2. His trial attorney rendered ineffective assistance of counsel by not moving for a mistrial on the grounds that his jury was "tainted, " the State's video evidence was inadmissible, the State's evidence was insufficient to support his conviction, and the City of Opelika Police Department has a "personal vendetta against" him.
Doc. No. 1 at 5-8. Wilson moved to amend his petition to add a claim that one of the State's witnesses should not have been allowed to testify because criminal charges were pending against the witness. Doc. No. 11.
Upon review of the pleadings and other materials filed in this case, it is evident that Wilson has not yet exhausted his available state court remedies regarding some of the claims in his petition, particularly his claims of ineffective assistance of counsel. Wilson possesses the opportunity to seek review of his claims of ineffective assistance of counsel in state court via a properly filed Rule 32 petition if such petition is filed by October 15, 2015, i.e., within one year of the Alabama Court of Criminal Appeals' entry of its certificate of judgment in his direct appeal. See Ala.R.Crim.P. 32.2(c) (setting forth one-year limitation period for filing Rule 32 petitions, running from state appellate court's entry of certificate of judgment)
Under the circumstances, this court does not deem it appropriate to rule on Wilson's claims for relief without first requiring that he exhaust the remedies available to him in the state courts. See 28 U.S.C. § 2254(1)(b)(2). Consequently, the court concludes that the petition for habeas corpus relief should be dismissed without prejudice so that Wilson can pursue his available state court remedies.

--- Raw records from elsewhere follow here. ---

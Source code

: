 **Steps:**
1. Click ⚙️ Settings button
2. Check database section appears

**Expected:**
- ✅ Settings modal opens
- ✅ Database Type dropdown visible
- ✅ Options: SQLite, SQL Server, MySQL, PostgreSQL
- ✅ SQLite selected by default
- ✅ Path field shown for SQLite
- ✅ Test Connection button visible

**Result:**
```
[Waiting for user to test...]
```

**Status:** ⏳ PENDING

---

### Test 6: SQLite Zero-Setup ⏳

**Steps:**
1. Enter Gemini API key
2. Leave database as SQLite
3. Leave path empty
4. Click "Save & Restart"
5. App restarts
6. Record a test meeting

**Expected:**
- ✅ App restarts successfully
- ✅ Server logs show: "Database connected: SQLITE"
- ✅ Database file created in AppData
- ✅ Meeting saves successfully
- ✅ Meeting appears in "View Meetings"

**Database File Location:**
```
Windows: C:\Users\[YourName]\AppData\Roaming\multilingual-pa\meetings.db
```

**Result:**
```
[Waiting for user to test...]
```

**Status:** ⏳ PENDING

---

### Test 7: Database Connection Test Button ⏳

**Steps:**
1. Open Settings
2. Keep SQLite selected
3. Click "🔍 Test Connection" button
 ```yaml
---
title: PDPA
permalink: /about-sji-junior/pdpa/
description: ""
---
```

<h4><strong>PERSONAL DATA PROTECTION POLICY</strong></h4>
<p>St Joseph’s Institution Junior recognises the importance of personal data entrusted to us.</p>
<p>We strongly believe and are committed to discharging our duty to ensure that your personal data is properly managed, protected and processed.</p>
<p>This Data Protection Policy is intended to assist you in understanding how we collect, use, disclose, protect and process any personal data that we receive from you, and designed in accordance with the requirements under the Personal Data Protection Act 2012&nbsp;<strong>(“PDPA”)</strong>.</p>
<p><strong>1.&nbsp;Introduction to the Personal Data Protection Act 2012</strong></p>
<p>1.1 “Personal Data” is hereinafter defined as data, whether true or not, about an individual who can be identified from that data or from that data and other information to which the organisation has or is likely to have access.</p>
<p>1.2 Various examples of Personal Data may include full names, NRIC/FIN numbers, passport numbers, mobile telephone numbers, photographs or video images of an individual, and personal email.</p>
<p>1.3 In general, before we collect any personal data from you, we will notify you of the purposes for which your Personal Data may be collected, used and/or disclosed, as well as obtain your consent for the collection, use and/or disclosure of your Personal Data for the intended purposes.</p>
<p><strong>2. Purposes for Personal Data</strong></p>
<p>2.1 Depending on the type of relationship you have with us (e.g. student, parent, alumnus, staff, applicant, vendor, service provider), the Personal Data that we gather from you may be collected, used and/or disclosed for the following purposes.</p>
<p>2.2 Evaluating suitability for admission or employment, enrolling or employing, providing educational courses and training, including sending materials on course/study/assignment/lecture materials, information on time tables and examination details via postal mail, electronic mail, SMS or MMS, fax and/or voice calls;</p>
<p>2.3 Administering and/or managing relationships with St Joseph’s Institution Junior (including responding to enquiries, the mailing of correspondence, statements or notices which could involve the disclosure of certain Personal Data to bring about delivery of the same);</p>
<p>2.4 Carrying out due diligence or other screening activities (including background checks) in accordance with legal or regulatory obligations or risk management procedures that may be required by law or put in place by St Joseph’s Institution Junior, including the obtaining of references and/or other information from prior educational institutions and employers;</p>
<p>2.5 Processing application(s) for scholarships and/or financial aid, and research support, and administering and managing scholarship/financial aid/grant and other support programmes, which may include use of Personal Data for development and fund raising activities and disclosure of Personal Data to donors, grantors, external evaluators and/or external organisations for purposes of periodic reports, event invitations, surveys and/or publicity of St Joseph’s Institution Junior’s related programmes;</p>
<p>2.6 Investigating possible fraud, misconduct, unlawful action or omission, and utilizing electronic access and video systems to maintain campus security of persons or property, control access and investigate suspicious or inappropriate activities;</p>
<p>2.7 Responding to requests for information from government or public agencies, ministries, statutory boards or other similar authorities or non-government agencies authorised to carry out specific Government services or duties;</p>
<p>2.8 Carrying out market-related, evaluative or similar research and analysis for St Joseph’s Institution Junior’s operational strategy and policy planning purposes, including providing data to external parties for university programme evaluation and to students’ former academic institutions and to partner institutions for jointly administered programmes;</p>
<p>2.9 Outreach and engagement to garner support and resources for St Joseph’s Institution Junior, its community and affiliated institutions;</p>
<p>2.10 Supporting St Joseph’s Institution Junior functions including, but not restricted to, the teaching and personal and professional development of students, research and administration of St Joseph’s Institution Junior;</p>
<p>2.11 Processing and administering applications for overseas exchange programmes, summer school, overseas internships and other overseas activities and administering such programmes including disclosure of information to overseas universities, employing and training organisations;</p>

Accordingly, it is the RECOMMENDATION of the Magistrate Judge that the petition for a writ of habeas corpus under 28 U.S.C. § 2254 be DISMISSED WITHOUT PREJUDICE to afford Wilson an opportunity to exhaust all state court remedies available to him.
It is further
ORDERED that the parties shall file any objections to this Recommendation on or before July 8, 2015. A party must specifically identify the findings in the Recommendation to which objection is made; frivolous, conclusive, or general objections will not be considered. Failure to file written objections to the Magistrate Judge's proposed findings and recommendations shall bar a party from a de novo determination by the District Court of issues covered in the Recommendation and shall bar the party from attacking on appeal factual findings accepted or adopted by the District Court except upon grounds of plain error or manifest injustice. Nettles v. Wainwright, 677 F.2d 404 (5th Cir. 1982). See Stein v. Reynolds Securities, Inc., 667 F.2d 33 (11th Cir. 1982). See also Bonner v. City of Prichard, 661 F.2d 1206 (11th Cir. 1981) (en banc).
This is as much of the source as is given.